Work request -> Please print all the lines below exactly as they are written.

Record set ->
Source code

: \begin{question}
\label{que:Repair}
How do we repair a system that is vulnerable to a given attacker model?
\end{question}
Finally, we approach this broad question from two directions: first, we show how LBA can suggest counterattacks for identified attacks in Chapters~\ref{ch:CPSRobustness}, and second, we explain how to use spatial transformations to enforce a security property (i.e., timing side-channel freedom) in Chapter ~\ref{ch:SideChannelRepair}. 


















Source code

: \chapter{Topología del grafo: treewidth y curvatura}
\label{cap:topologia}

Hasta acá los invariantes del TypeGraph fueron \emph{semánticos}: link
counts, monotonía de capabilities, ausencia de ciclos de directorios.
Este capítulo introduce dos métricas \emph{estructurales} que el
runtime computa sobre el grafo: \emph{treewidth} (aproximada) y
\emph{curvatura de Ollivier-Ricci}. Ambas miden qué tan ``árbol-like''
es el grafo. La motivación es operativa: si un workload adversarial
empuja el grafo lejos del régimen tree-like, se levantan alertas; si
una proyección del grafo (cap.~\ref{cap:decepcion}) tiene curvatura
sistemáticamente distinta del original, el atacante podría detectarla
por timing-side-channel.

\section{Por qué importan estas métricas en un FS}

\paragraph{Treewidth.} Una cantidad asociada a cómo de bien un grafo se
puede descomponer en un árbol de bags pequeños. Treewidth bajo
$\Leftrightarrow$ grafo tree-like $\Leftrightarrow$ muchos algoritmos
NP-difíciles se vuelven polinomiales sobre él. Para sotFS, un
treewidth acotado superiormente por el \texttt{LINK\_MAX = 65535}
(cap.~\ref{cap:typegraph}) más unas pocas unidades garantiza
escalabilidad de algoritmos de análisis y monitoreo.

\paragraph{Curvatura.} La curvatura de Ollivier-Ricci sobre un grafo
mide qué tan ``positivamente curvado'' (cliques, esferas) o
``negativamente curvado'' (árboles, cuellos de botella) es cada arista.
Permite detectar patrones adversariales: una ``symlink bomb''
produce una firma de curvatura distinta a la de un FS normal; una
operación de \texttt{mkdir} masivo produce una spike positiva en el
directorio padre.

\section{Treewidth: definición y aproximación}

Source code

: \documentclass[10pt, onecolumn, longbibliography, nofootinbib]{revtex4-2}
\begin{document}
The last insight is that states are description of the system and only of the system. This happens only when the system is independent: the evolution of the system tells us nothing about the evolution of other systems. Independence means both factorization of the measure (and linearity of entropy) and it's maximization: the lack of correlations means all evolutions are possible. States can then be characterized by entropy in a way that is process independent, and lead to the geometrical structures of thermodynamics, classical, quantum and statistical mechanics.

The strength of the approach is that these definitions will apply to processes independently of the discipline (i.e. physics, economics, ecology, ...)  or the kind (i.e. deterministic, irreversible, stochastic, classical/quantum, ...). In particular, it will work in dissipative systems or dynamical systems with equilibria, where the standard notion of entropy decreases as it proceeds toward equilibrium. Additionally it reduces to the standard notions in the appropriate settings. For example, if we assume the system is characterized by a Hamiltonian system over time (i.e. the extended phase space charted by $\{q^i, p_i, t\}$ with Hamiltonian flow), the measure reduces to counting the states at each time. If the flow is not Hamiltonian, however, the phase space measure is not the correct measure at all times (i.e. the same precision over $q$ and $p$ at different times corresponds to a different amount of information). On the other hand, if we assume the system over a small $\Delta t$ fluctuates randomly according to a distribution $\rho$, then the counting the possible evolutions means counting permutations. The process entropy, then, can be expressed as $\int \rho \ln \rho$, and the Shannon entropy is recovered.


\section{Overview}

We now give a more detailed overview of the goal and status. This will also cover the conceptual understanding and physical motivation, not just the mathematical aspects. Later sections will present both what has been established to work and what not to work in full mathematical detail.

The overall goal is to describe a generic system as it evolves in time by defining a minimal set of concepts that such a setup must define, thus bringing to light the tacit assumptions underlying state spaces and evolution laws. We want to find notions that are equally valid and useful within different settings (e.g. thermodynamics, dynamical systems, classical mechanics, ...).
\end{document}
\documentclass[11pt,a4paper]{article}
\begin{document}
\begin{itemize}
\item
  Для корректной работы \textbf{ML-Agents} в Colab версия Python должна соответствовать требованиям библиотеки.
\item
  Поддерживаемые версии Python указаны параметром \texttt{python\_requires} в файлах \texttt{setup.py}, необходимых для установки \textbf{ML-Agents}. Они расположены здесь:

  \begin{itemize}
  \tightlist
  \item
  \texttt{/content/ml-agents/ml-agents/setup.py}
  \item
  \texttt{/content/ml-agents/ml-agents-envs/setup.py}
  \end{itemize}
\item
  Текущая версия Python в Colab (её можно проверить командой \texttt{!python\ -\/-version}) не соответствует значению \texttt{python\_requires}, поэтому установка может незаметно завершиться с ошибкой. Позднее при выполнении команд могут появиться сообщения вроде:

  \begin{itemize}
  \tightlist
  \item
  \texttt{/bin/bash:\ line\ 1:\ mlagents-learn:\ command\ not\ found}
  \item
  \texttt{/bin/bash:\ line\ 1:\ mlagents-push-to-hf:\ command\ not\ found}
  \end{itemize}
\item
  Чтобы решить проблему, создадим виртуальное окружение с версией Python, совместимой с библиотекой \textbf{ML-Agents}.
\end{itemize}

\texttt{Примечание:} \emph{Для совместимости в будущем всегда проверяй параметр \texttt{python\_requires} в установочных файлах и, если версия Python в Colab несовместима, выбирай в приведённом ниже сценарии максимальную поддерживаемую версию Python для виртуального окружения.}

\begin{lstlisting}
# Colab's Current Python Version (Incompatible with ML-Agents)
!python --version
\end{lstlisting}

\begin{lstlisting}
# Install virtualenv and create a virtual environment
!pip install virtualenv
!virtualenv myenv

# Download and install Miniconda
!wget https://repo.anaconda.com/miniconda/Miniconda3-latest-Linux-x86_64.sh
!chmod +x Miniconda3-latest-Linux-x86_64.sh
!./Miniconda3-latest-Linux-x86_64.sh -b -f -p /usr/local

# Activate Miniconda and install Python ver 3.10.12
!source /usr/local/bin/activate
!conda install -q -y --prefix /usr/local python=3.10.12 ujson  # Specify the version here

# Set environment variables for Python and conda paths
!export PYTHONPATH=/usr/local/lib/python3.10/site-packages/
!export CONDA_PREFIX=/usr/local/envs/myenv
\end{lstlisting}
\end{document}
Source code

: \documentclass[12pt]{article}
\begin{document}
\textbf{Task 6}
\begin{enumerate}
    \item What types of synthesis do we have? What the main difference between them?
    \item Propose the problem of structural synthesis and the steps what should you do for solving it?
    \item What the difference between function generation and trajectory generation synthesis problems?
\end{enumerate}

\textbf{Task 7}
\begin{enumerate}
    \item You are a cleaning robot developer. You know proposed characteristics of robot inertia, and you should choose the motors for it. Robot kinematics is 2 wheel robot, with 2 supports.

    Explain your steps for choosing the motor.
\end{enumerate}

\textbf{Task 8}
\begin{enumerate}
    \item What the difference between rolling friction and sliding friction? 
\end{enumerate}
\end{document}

Problem solution ->
Source code

: \begin{question}
\label{que:Repair}
How do we repair a system that is vulnerable to a given attacker model?
\end{question}
Finally, we approach this broad question from two directions: first, we show how LBA can suggest counterattacks for identified attacks in Chapters~\ref{ch:CPSRobustness}, and second, we explain how to use spatial transformations to enforce a security property (i.e., timing side-channel freedom) in Chapter ~\ref{ch:SideChannelRepair}. 


















Source code

: \chapter{Topología del grafo: treewidth y curvatura}
\label{cap:topologia}

Hasta acá los invariantes del TypeGraph fueron \emph{semánticos}: link
counts, monotonía de capabilities, ausencia de ciclos de directorios.
Este capítulo introduce dos métricas \emph{estructurales} que el
runtime computa sobre el grafo: \emph{treewidth} (aproximada) y
\emph{curvatura de Ollivier-Ricci}. Ambas miden qué tan ``árbol-like''
es el grafo. La motivación es operativa: si un workload adversarial
empuja el grafo lejos del régimen tree-like, se levantan alertas; si
una proyección del grafo (cap.~\ref{cap:decepcion}) tiene curvatura
sistemáticamente distinta del original, el atacante podría detectarla
por timing-side-channel.

\section{Por qué importan estas métricas en un FS}

\paragraph{Treewidth.} Una cantidad asociada a cómo de bien un grafo se
puede descomponer en un árbol de bags pequeños. Treewidth bajo
$\Leftrightarrow$ grafo tree-like $\Leftrightarrow$ muchos algoritmos
NP-difíciles se vuelven polinomiales sobre él. Para sotFS, un
treewidth acotado superiormente por el \texttt{LINK\_MAX = 65535}
(cap.~\ref{cap:typegraph}) más unas pocas unidades garantiza
escalabilidad de algoritmos de análisis y monitoreo.

\paragraph{Curvatura.} La curvatura de Ollivier-Ricci sobre un grafo
mide qué tan ``positivamente curvado'' (cliques, esferas) o
``negativamente curvado'' (árboles, cuellos de botella) es cada arista.
Permite detectar patrones adversariales: una ``symlink bomb''
produce una firma de curvatura distinta a la de un FS normal; una
operación de \texttt{mkdir} masivo produce una spike positiva en el
directorio padre.

\section{Treewidth: definición y aproximación}

Source code

: \documentclass[10pt, onecolumn, longbibliography, nofootinbib]{revtex4-2}
\begin{document}
The last insight is that states are description of the system and only of the system. This happens only when the system is independent: the evolution of the system tells us nothing about the evolution of other systems. Independence means both factorization of the measure (and linearity of entropy) and it's maximization: the lack of correlations means all evolutions are possible. States can then be characterized by entropy in a way that is process independent, and lead to the geometrical structures of thermodynamics, classical, quantum and statistical mechanics.

The strength of the approach is that these definitions will apply to processes independently of the discipline (i.e. physics, economics, ecology, ...)  or the kind (i.e. deterministic, irreversible, stochastic, classical/quantum, ...). In particular, it will work in dissipative systems or dynamical systems with equilibria, where the standard notion of entropy decreases as it proceeds toward equilibrium. Additionally it reduces to the standard notions in the appropriate settings. For example, if we assume the system is characterized by a Hamiltonian system over time (i.e. the extended phase space charted by $\{q^i, p_i, t\}$ with Hamiltonian flow), the measure reduces to counting the states at each time. If the flow is not Hamiltonian, however, the phase space measure is not the correct measure at all times (i.e. the same precision over $q$ and $p$ at different times corresponds to a different amount of information). On the other hand, if we assume the system over a small $\Delta t$ fluctuates randomly according to a distribution $\rho$, then the counting the possible evolutions means counting permutations. The process entropy, then, can be expressed as $\int \rho \ln \rho$, and the Shannon entropy is recovered.


\section{Overview}

We now give a more detailed overview of the goal and status. This will also cover the conceptual understanding and physical motivation, not just the mathematical aspects. Later sections will present both what has been established to work and what not to work in full mathematical detail.

The overall goal is to describe a generic system as it evolves in time by defining a minimal set of concepts that such a setup must define, thus bringing to light the tacit assumptions underlying state spaces and evolution laws. We want to find notions that are equally valid and useful within different settings (e.g. thermodynamics, dynamical systems, classical mechanics, ...).
\end{document}
\documentclass[11pt,a4paper]{article}
\begin{document}
\begin{itemize}
\item
  Для корректной работы \textbf{ML-Agents} в Colab версия Python должна соответствовать требованиям библиотеки.
\item
  Поддерживаемые версии Python указаны параметром \texttt{python\_requires} в файлах \texttt{setup.py}, необходимых для установки \textbf{ML-Agents}. Они расположены здесь:

  \begin{itemize}
  \tightlist
  \item
  \texttt{/content/ml-agents/ml-agents/setup.py}
  \item
  \texttt{/content/ml-agents/ml-agents-envs/setup.py}
  \end{itemize}
\item
  Текущая версия Python в Colab (её можно проверить командой \texttt{!python\ -\/-version}) не соответствует значению \texttt{python\_requires}, поэтому установка может незаметно завершиться с ошибкой. Позднее при выполнении команд могут появиться сообщения вроде:

  \begin{itemize}
  \tightlist
  \item
  \texttt{/bin/bash:\ line\ 1:\ mlagents-learn:\ command\ not\ found}
  \item
  \texttt{/bin/bash:\ line\ 1:\ mlagents-push-to-hf:\ command\ not\ found}
  \end{itemize}
\item
  Чтобы решить проблему, создадим виртуальное окружение с версией Python, совместимой с библиотекой \textbf{ML-Agents}.
\end{itemize}

\texttt{Примечание:} \emph{Для совместимости в будущем всегда проверяй параметр \texttt{python\_requires} в установочных файлах и, если версия Python в Colab несовместима, выбирай в приведённом ниже сценарии максимальную поддерживаемую версию Python для виртуального окружения.}

\begin{lstlisting}
# Colab's Current Python Version (Incompatible with ML-Agents)
!python --version
\end{lstlisting}

\begin{lstlisting}
# Install virtualenv and create a virtual environment
!pip install virtualenv
!virtualenv myenv

# Download and install Miniconda
!wget https://repo.anaconda.com/miniconda/Miniconda3-latest-Linux-x86_64.sh
!chmod +x Miniconda3-latest-Linux-x86_64.sh
!./Miniconda3-latest-Linux-x86_64.sh -b -f -p /usr/local

# Activate Miniconda and install Python ver 3.10.12
!source /usr/local/bin/activate
!conda install -q -y --prefix /usr/local python=3.10.12 ujson  # Specify the version here

# Set environment variables for Python and conda paths
!export PYTHONPATH=/usr/local/lib/python3.10/site-packages/
!export CONDA_PREFIX=/usr/local/envs/myenv
\end{lstlisting}
\end{document}
Source code

: \documentclass[12pt]{article}
\begin{document}
\textbf{Task 6}
\begin{enumerate}
    \item What types of synthesis do we have? What the main difference between them?
    \item Propose the problem of structural synthesis and the steps what should you do for solving it?
    \item What the difference between function generation and trajectory generation synthesis problems?
\end{enumerate}

\textbf{Task 7}
\begin{enumerate}
    \item You are a cleaning robot developer. You know proposed characteristics of robot inertia, and you should choose the motors for it. Robot kinematics is 2 wheel robot, with 2 supports.

    Explain your steps for choosing the motor.
\end{enumerate}

\textbf{Task 8}
\begin{enumerate}
    \item What the difference between rolling friction and sliding friction? 
\end{enumerate}
\end{document}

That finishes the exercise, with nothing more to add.